◆ Problem to work on: Filter the lines below, keeping each one that holds "else".
Dataset excerpts Start Marker
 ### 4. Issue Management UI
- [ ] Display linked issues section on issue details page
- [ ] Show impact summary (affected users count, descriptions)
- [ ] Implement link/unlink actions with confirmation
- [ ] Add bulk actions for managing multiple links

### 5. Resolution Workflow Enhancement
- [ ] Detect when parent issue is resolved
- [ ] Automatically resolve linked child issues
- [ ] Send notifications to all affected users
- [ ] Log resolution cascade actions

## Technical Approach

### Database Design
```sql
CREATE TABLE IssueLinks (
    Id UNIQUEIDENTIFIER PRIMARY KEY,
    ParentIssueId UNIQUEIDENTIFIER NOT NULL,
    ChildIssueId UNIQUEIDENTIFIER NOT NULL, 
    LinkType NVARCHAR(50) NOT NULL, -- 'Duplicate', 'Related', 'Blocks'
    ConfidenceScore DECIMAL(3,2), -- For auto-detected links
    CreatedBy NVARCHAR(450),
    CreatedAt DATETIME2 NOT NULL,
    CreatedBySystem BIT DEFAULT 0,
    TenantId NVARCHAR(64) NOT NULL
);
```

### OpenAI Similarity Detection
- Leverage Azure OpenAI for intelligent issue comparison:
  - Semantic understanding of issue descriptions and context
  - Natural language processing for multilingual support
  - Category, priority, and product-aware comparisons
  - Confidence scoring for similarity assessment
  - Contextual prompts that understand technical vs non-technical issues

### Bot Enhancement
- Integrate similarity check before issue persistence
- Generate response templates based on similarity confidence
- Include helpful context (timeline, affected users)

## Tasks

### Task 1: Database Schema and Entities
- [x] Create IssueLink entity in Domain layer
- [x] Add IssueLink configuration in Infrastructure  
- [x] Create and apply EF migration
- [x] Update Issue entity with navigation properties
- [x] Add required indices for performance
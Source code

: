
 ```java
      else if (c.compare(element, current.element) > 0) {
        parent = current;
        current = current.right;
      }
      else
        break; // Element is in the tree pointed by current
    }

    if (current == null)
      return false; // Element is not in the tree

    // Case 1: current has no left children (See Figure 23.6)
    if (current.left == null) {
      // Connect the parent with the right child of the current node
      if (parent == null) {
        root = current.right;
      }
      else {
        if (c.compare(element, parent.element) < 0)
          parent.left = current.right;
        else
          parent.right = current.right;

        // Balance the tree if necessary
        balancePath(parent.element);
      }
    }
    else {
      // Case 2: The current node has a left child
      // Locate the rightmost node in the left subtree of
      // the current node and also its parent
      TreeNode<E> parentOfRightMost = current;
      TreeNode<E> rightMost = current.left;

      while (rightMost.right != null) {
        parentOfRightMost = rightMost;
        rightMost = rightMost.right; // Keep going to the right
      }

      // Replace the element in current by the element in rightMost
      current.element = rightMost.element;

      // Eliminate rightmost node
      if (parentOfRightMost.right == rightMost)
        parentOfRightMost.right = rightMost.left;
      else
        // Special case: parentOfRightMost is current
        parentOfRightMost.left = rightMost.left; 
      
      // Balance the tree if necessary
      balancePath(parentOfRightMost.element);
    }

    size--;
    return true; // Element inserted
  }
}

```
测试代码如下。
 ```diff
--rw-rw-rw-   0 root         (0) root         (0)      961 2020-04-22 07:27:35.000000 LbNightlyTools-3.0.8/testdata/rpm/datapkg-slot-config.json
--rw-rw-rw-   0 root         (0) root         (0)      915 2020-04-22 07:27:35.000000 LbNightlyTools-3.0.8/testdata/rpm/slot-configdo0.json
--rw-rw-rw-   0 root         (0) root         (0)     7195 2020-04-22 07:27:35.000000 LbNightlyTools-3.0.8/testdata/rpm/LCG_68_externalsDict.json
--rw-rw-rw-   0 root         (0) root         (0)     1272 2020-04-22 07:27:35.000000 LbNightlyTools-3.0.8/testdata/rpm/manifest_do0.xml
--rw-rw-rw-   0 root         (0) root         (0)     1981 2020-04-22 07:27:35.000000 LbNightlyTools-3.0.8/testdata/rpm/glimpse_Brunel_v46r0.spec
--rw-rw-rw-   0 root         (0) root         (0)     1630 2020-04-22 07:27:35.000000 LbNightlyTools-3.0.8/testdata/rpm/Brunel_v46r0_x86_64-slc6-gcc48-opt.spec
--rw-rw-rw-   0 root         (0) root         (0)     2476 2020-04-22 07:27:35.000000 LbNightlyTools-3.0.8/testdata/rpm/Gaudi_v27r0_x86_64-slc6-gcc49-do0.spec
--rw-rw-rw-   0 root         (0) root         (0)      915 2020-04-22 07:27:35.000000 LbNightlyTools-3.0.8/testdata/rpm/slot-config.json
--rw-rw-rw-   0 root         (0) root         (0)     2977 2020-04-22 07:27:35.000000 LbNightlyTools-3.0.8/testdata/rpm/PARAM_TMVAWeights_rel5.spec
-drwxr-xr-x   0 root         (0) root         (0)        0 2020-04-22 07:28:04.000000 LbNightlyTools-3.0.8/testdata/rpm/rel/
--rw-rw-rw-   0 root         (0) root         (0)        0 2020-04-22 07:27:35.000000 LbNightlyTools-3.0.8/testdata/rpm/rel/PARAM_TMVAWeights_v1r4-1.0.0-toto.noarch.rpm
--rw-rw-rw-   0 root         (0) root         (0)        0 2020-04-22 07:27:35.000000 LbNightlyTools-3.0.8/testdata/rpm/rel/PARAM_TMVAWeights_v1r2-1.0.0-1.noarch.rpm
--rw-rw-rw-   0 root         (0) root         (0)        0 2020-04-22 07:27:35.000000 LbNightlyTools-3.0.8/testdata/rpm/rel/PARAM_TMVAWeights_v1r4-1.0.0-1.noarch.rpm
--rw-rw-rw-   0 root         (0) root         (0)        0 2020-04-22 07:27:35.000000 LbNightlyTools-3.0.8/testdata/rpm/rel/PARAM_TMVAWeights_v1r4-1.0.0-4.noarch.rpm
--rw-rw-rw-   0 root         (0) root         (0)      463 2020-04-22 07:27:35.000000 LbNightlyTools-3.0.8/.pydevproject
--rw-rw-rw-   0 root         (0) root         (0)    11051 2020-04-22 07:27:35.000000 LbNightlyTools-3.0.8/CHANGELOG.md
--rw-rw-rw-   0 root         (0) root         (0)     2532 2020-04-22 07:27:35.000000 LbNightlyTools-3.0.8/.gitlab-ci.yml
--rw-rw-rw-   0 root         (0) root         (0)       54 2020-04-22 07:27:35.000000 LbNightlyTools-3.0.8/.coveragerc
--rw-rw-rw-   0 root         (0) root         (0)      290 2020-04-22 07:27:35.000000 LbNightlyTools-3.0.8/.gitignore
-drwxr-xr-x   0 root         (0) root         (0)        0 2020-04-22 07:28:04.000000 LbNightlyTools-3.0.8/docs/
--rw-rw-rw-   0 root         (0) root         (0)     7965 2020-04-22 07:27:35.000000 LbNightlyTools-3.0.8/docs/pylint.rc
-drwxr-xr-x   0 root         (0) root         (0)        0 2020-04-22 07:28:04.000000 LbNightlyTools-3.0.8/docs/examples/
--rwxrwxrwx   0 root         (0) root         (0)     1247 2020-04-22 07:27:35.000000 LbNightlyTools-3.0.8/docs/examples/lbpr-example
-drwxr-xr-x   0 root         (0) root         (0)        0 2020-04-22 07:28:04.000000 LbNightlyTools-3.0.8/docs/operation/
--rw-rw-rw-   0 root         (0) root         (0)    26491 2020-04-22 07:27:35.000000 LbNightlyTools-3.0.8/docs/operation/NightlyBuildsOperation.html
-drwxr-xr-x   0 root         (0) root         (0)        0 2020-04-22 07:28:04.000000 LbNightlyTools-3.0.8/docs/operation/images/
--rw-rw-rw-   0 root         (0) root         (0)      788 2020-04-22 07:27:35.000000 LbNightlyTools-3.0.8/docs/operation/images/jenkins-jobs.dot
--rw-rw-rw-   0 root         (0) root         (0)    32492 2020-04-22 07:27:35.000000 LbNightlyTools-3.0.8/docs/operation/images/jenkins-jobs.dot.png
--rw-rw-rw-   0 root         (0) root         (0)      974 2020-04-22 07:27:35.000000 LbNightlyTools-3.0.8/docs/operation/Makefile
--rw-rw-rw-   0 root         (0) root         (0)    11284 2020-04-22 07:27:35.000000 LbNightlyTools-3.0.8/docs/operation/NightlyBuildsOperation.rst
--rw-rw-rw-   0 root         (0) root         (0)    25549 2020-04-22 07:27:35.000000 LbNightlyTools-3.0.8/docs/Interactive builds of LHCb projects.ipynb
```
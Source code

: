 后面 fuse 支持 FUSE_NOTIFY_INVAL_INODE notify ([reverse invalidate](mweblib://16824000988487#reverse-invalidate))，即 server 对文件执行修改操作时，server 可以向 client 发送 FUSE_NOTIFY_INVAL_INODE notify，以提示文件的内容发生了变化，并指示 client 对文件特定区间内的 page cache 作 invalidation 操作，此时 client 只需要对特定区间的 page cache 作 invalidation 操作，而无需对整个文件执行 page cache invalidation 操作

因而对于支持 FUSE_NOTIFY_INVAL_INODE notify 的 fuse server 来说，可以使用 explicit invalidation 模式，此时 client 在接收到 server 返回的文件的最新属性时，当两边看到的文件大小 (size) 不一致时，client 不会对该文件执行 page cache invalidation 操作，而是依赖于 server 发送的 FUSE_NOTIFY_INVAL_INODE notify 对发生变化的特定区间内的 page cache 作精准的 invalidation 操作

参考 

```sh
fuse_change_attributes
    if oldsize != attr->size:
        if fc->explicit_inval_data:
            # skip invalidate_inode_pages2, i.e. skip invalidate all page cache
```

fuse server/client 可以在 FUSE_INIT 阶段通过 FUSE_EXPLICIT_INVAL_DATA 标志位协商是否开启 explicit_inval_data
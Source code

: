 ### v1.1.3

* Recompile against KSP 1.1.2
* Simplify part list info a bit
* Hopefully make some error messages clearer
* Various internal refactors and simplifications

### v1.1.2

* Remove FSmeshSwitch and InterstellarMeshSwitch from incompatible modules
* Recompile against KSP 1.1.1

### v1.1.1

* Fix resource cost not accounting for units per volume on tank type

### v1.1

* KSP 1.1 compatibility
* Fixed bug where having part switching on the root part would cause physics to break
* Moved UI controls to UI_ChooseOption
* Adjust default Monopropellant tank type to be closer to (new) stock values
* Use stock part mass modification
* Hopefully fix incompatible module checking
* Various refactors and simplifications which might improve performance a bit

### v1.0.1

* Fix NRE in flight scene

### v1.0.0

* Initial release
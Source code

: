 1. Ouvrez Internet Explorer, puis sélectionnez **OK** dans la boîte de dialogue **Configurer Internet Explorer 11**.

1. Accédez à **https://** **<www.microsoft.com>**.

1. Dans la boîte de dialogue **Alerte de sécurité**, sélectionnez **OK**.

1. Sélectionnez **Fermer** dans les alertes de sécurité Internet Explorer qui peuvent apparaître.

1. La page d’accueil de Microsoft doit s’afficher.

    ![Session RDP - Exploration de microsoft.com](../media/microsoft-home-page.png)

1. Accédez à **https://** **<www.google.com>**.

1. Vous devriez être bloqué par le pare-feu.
Dataset excerpts End Marker
◆ Task solution:
      else if (c.compare(element, current.element) > 0) {
      else
      else {
        else
    else {
      else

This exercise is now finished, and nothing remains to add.